§ TASK REQUIREMENTS
A line belongs in the answer if it contains "rosenpass"; copy every such line from the entries below.

§ LISTED RECORDS

*****

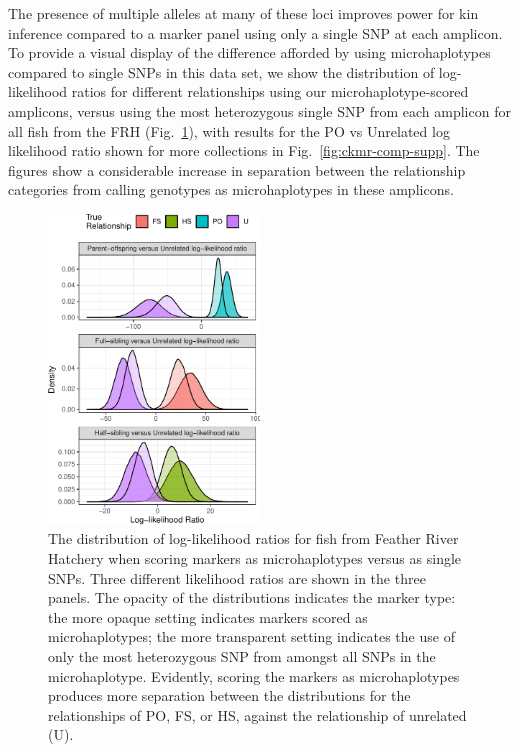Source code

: The presence of multiple alleles at many of these loci improves power for
kin inference compared to a marker panel using only a single SNP at each
amplicon.  To provide a visual display of the difference afforded by using
microhaplotypes compared to single SNPs in this data set, we show the
distribution of log-likelihood ratios for different relationships using our microhaplotype-scored
amplicons, versus using the most heterozygous single SNP from each
amplicon for all fish from the FRH (Fig.~\ref{fig:ckmr-comp}), with results for the PO vs Unrelated
log likelihood ratio shown for more collections in Fig.~\ref{fig:ckmr-comp-supp}.  The figures show a considerable increase
in separation between the relationship categories from calling genotypes
as microhaplotypes in these amplicons.
\begin{figure}
\newcommand{\fprcap}{\footnotesize The distribution of log-likelihood ratios for
fish from Feather River Hatchery when scoring markers as microhaplotypes versus as
single SNPs.  Three different likelihood ratios are shown in the three panels.  The opacity
of the distributions indicates the marker type: the more opaque setting indicates markers
scored as microhaplotypes; the more transparent setting indicates the use of only the most
heterozygous SNP from amongst all SNPs in the microhaplotype.  Evidently, scoring the markers
as microhaplotypes produces more separation between the distributions for the relationships of PO, FS, or HS, against
the relationship of unrelated (U).}
\begin{center}
\includegraphics[width=0.5\textwidth]{images/frh-comp-figure-crop.pdf}
\end{center}
\caption[\fprcap]{\fprcap}
\label{fig:ckmr-comp}
\end{figure}


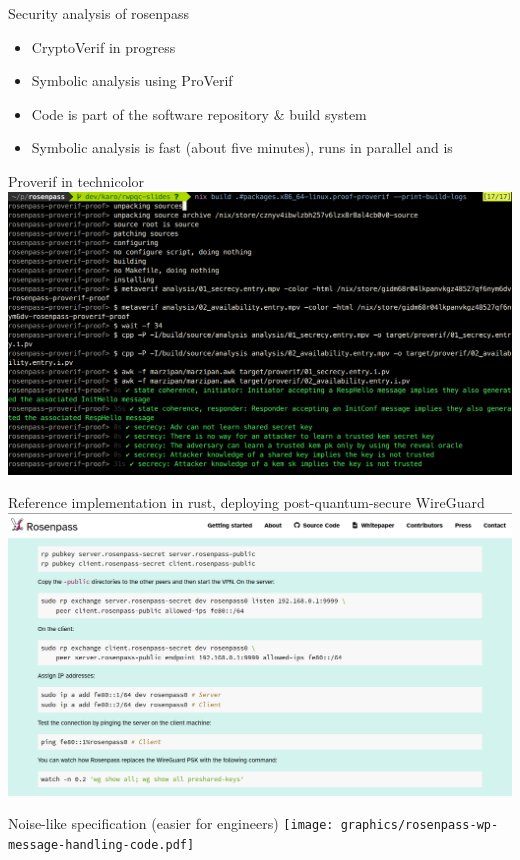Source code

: \begin{frame}{Security analysis of rosenpass}
  \begin{itemize}
	\item CryptoVerif in progress
	\item Symbolic analysis using ProVerif
  \item Code is part of the software repository \& build system
  \item Symbolic analysis is fast (about five minutes), runs in parallel and is
  \end{itemize}
\end{frame}

\begin{frame}{Proverif in technicolor}
  \includegraphics[height=.9\textheight]{assets/2023-03-20-symbolic-analysis-screenshot.png}
\end{frame}

\begin{frame}{Reference implementation in rust, deploying post-quantum-secure WireGuard}
  \includegraphics[height=.9\textheight]{assets/2023-03-20-rg-tutorial-screenshot.png}
\end{frame}

\begin{frame}{Noise-like specification (easier for engineers)}
  \texttt{[image: graphics/rosenpass-wp-message-handling-code.pdf]}
\end{frame}
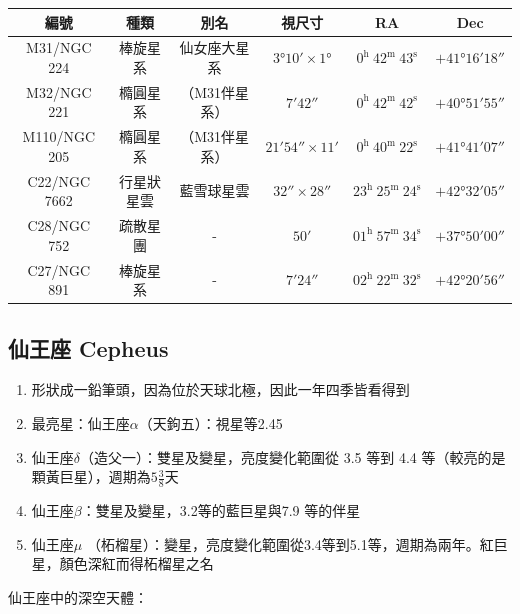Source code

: \begin{center}
\begin{longtable}{c | c | c | c | c | c}
    編號 & 種類 & 別名 & 視尺寸 & RA & Dec \\
    \hline
    \endfirsthead


    \endfoot

    \endlastfoot

    M31/NGC 224 & 棒旋星系 & 仙女座大星系 & \(\ang{3;10;}\times\ang{1;;}\) & \(0^\text{h }42^\text{m }43^\text{s}\) & \(+\ang{41;16;18}\) \\ %
    M32/NGC 221 & 橢圓星系 & （M31伴星系） & \(\ang{;7;42}\) & \(0^\text{h }42^\text{m }42^\text{s}\) & \(+\ang{40;51;55}\) \\ %
    M110/NGC 205 & 橢圓星系 & （M31伴星系） & \(\ang{;21;54}\times\ang{;11;}\) & \(0^\text{h }40^\text{m }22^\text{s}\) & \(+\ang{41;41;07}\) \\ %
    C22/NGC 7662 & 行星狀星雲 & 藍雪球星雲 & \(\ang{;;32}\times\ang{;;28}\) & \(23^\text{h }25^\text{m }24^\text{s}\) & \(+\ang{42;32;05}\) \\ %
    C28/NGC 752 & 疏散星團 & - & \(\ang{;50;}\) & \(01^\text{h }57^\text{m }34^\text{s}\) & \(+\ang{37;50;00}\) \\ %
    C27/NGC 891 & 棒旋星系 & - & \(\ang{;7;24}\) & \(02^\text{h }22^\text{m }32^\text{s}\) & \(+\ang{42;20;56}\) \\ %
\end{longtable}
\end{center}

\subsection{仙王座 Cepheus}
\begin{enumerate}
    \item 形狀成一鉛筆頭，因為位於天球北極，因此一年四季皆看得到
    \item 最亮星：仙王座\(\alpha\)（天鉤五）：視星等2.45
    \item 仙王座\(\delta\)（造父一）：雙星及變星，亮度變化範圍從 3.5 等到 4.4 等（較亮的是顆黃巨星），週期為\(5\frac{3}{8}\)天
    \item 仙王座\(\beta\)：雙星及變星，3.2等的藍巨星與7.9 等的伴星
    \item 仙王座\(\mu\) （柘榴星）：變星，亮度變化範圍從3.4等到5.1等，週期為兩年。紅巨星，顏色深紅而得柘榴星之名
\end{enumerate}
仙王座中的深空天體：
\newline

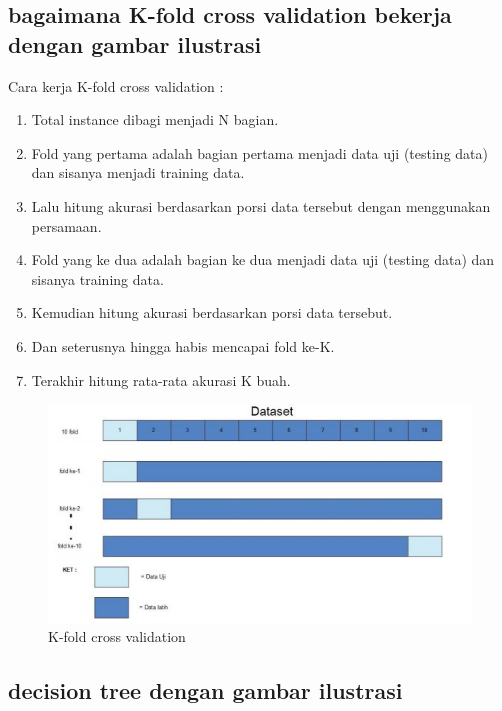 \subsection{bagaimana K-fold cross validation bekerja dengan gambar ilustrasi}

\par Cara kerja K-fold cross validation :
\begin{enumerate}
\item Total instance dibagi menjadi N bagian.
\item Fold yang pertama adalah bagian pertama menjadi data uji (testing data) dan sisanya menjadi training data.
\item Lalu hitung akurasi berdasarkan porsi data tersebut dengan menggunakan persamaan.
\item Fold yang ke dua adalah bagian ke dua menjadi data uji (testing data) dan sisanya training data. 
\item Kemudian hitung akurasi berdasarkan porsi data tersebut.
\item Dan seterusnya hingga habis mencapai fold ke-K.
\item Terakhir hitung rata-rata akurasi K buah.
\end{enumerate}

\begin{figure}[ht]
\centering
\includegraphics[scale=0.5]{figures/f5.jpg}
\caption{K-fold cross validation }
\label{contoh}
\end{figure}

\subsection{decision tree dengan gambar ilustrasi}

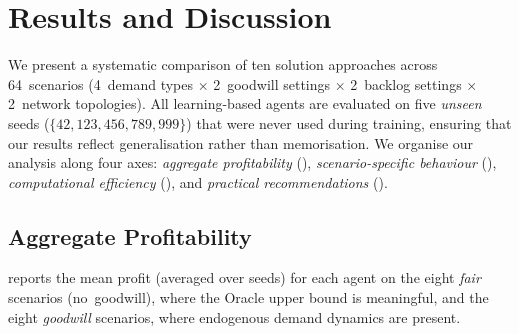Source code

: 
\section{Results and Discussion}\label{sec:results}

We present a systematic comparison of ten solution approaches across
64~scenarios (4~demand types $\times$ 2~goodwill settings $\times$
2~backlog settings $\times$ 2~network topologies). All learning-based
agents are evaluated on five \emph{unseen} seeds ($\{42, 123, 456, 789,
999\}$) that were never used during training, ensuring that our results
reflect generalisation rather than memorisation. We organise our analysis
along four axes: \emph{aggregate profitability} (),
\emph{scenario-specific behaviour} (),
\emph{computational efficiency} (), and
\emph{practical recommendations} ().

\subsection{Aggregate Profitability}\label{sec:aggregate}

 reports the mean profit (averaged over seeds)
for each agent on the eight \emph{fair} scenarios (no~goodwill), where
the Oracle upper bound is meaningful, and the eight \emph{goodwill}
scenarios, where endogenous demand dynamics are present.

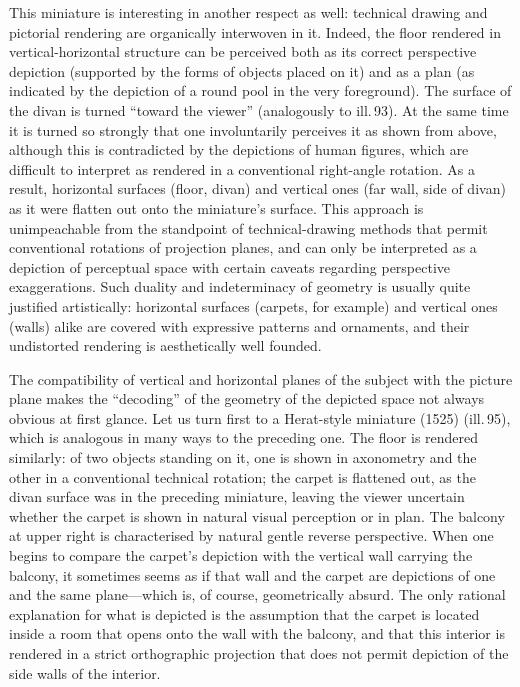 This miniature is interesting in another respect as well: technical drawing and
pictorial rendering are organically interwoven in it. Indeed, the floor rendered in
vertical-horizontal structure can be perceived both as its correct perspective
depiction (supported by the forms of objects placed on it) and as a plan (as
indicated by the depiction of a round pool in the very foreground). The surface of
the divan is turned ``toward the viewer'' (analogously to ill.\,93). At the same
time it is turned so strongly that one involuntarily perceives it as shown from
above, although this is contradicted by the depictions of human figures, which are
difficult to interpret as rendered in a conventional right-angle rotation. As a
result, horizontal surfaces (floor, divan) and vertical ones (far wall, side of
divan) as it were flatten out onto the miniature's surface. This approach is
unimpeachable from the standpoint of technical-drawing methods that permit
conventional rotations of projection planes, and can only be interpreted as a
depiction of perceptual space with certain caveats regarding perspective
exaggerations. Such duality and indeterminacy of geometry is usually quite justified
artistically: horizontal surfaces (carpets, for example) and vertical ones (walls)
alike are covered with expressive patterns and ornaments, and their undistorted
rendering is aesthetically well founded.


The compatibility of vertical and horizontal planes of the subject with the picture
plane makes the ``decoding'' of the geometry of the depicted space not always
obvious at first glance. Let us turn first to a Herat-style miniature (1525)
(ill.\,95), which is analogous in many ways to the preceding one. The floor is
rendered similarly: of two objects standing on it, one is shown in axonometry and
the other in a conventional technical rotation; the carpet is flattened out, as the
divan surface was in the preceding miniature, leaving the viewer uncertain whether
the carpet is shown in natural visual perception or in plan. The balcony at upper
right is characterised by natural gentle reverse perspective. When one begins to
compare the carpet's depiction with the vertical wall carrying the balcony, it
sometimes seems as if that wall and the carpet are depictions of one and the same
plane---which is, of course, geometrically absurd. The only rational explanation
for what is depicted is the assumption that the carpet is located inside a room that
opens onto the wall with the balcony, and that this interior is rendered in a strict
orthographic projection that does not permit depiction of the side walls of the
interior.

*****

§ ANSWER TO THE PROBLEM
: \begin{frame}{Security analysis of rosenpass}
  \texttt{[image: graphics/rosenpass-wp-message-handling-code.pdf]}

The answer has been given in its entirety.